An Annual Meeting is always a celebration of an organization’s accomplishments and an opportunity to honor those who provide leadership and serve as role models. The Jewish Community of Louisville’s Annual Meeting on Wednesday, June 15, was no exception; however, the events that happened within the two weeks prior to the evening meant that the gathering began on a more somber note.
In giving the invocation, Rabbi Robert Slosberg, president of the Louisville Board of Rabbis and Cantors reflected on the terrorist attacks in Tel Aviv, where two gunmen came into a café in the Sarona open market and randomly shot people, killing four and wounding even more. The terrorists murdered people just because they were Jews, the Rabbi said.
On Sunday, June 10, Rabbi Slosberg continued, “a terrorist, radicalized by ISIS, opened fire in Orlando, Florida, at Pulse, a gay night club, killing 49 people and injuring 53. We live in a very troubling world. And In times like these we need to stand together. We need more people like Muhammed Ali, to courageously stand and to speak out and to direct us toward the path of peace.”
We need synagogues and temples to teach and guide us “toward the Jewish vision of unity and peace,” he continued, “but we also a central address. A central location, to think, to strategize to plan and to unite us. That is my vision of the JCL and I hope it is yours, too.”
He called on members of the community to unite, and when called upon to serve, to answer “hineini, you can count on me” like Abraham did when God called upon him.
Jewish Heritage Fund for Excellence
Ensuring the future of the Jewish community does rely on volunteers to step forward and accept leadership responsibilities, but it also needs financial support. JCL Board Chair Jay Klempner thanked Jewish Heritage Fund for Excellence (JHFE) for its support and generosity.
He expressed appreciation for the $200,000 Challenge Match JHFE gave to the 2016 Federation Campaign, and reported that additional JHFE grants helped the JCL improve its outreach and its ability to provide quality services. “JHFE is a critical strategic partner, Klempner said, and we are … so grateful for their support.”
Klempner recognized both JHFE Executive Director Jeff Polson and Chair Sandy Hammond.
Hammond brought greetings from JHFE and commented that the four-year-old funding agency was pleased that the Federation was able to meet the challenge and that JHFE was able to provide the match.
She explained that this year JHFE implemented a capacity building program for grant proposals. “One of the things we know,” she said, “is that if Louisville is to have a strong, vibrant Jewish community for generations to come, we need to make sure we have vibrant organizations this year.”

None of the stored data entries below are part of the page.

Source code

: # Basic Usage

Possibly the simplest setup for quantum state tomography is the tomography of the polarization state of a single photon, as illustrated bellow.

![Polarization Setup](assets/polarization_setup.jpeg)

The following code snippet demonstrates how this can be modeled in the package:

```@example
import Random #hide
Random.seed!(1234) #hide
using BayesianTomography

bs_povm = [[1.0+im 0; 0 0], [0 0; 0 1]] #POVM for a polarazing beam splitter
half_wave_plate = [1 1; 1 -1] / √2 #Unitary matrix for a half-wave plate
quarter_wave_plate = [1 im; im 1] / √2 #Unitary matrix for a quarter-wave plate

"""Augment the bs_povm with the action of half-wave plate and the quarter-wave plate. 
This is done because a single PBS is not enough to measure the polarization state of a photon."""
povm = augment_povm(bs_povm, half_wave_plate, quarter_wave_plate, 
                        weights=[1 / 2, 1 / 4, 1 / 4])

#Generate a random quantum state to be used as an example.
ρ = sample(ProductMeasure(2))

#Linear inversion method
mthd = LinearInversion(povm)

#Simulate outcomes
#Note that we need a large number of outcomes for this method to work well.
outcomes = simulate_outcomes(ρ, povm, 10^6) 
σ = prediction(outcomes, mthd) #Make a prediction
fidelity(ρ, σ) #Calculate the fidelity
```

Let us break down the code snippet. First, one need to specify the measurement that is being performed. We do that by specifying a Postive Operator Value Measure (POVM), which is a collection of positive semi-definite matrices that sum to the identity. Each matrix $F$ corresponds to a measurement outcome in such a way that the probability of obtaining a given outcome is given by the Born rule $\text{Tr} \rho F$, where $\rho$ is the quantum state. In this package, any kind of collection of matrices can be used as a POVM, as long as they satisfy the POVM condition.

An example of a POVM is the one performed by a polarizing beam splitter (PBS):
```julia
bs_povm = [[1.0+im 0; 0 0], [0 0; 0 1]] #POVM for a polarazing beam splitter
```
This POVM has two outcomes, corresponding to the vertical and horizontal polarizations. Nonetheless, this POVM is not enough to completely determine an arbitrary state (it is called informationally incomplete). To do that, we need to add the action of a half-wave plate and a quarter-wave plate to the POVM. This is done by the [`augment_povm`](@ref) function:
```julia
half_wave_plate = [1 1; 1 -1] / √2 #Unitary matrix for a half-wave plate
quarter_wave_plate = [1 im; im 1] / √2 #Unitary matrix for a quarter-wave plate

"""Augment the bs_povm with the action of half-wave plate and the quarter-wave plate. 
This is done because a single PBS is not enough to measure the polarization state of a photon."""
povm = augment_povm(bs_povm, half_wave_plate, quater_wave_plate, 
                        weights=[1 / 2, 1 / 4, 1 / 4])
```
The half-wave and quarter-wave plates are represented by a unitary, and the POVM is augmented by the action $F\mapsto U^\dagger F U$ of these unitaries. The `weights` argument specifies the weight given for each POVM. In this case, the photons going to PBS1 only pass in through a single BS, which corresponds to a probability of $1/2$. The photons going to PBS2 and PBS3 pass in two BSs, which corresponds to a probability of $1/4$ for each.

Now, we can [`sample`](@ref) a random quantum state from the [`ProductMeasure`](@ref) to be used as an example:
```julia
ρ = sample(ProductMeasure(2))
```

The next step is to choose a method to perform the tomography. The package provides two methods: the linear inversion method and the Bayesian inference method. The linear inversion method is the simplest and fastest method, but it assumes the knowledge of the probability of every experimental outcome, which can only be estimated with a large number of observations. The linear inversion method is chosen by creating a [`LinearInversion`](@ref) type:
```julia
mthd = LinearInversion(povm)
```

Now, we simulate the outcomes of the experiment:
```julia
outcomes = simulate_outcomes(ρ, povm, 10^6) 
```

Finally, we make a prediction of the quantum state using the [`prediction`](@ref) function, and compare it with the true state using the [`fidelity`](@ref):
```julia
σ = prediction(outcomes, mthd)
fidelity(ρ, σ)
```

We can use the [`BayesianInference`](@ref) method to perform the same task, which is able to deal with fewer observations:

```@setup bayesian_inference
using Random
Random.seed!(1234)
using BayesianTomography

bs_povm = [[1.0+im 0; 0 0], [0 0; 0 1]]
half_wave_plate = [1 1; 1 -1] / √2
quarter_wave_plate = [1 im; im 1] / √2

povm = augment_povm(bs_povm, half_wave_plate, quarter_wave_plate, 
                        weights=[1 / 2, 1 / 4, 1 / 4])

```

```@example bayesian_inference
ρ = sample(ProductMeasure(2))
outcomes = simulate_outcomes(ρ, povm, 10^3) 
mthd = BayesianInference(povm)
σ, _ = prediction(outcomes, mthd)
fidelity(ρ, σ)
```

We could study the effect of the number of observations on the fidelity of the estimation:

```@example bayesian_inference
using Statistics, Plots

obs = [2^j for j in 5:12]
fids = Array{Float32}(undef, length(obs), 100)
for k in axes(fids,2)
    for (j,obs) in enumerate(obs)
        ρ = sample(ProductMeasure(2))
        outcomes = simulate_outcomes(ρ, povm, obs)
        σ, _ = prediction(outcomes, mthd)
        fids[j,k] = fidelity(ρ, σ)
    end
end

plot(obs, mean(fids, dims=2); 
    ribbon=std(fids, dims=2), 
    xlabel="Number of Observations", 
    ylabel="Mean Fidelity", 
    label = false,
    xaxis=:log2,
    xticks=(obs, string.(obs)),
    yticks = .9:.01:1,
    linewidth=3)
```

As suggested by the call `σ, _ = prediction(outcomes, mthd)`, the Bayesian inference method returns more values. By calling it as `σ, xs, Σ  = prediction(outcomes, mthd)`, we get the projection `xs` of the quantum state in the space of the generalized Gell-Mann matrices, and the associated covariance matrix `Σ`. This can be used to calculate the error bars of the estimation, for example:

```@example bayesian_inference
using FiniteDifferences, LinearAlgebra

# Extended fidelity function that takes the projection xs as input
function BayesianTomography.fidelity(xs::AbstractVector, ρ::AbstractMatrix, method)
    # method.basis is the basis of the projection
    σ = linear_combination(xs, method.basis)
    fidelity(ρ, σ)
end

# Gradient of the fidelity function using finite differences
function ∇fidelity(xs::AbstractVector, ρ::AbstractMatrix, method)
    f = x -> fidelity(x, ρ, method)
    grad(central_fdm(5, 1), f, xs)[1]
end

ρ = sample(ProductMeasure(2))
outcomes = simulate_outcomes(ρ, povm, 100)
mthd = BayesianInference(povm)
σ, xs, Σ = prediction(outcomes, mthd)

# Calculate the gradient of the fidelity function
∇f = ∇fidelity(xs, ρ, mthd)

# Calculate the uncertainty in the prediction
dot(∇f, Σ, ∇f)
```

Through the capacity building program, JHFE sought proposals related to infrastructure support, and the agency was pleased to receive proposals for a communication audit, financial audits, reviews of programs, leadership training for volunteers and staff and succession planning. “JHFE believes that support for the Jewish organizations in those areas will benefit the community for years to come,” she said.
JHFE also continued its Excellence Grants, and, Hammond reported, “in 2015, we invested $1.5 million in Jewish community projects and programs.” The agency plans to start working with its partners to evaluate the success of their investments to inform future decisions on where to invest financial resources.
Hammond indicated that she would be stepping down as JHFE chair in two weeks and David Kaplan would succeed her.
Board Chair’s Report
After a year as Board chair, Klempner had only words of praise for JCL President and CEO Sara Klein Wagner who started in that position at about the same time. It has been a year of learning for both of them, and he said, “We’re doing our job, through hard work, we’ve taken steps to build strong foundation for the future. I could not have picked better partner … than our new CEO, Sara. … she’s one fine executive.
Together with the “passionate and committed” Board members, staff and stakeholders, Klempner said, the JCL is moving forward.
There have been major changes in the Development Department, he pointed out. The Jewish Federation is now a major brand of the JCL, enabling the agency to reclaim its rich history and identity. The Foundation, chaired by Peter Resnik, is working on reengaging existing donors and adding new funds.
In addition, the JHFE Challenge Match enabled the Campaign to leverage the $200,000 grant into $400,000, bringing in 242 new donors and 274 increased gifts.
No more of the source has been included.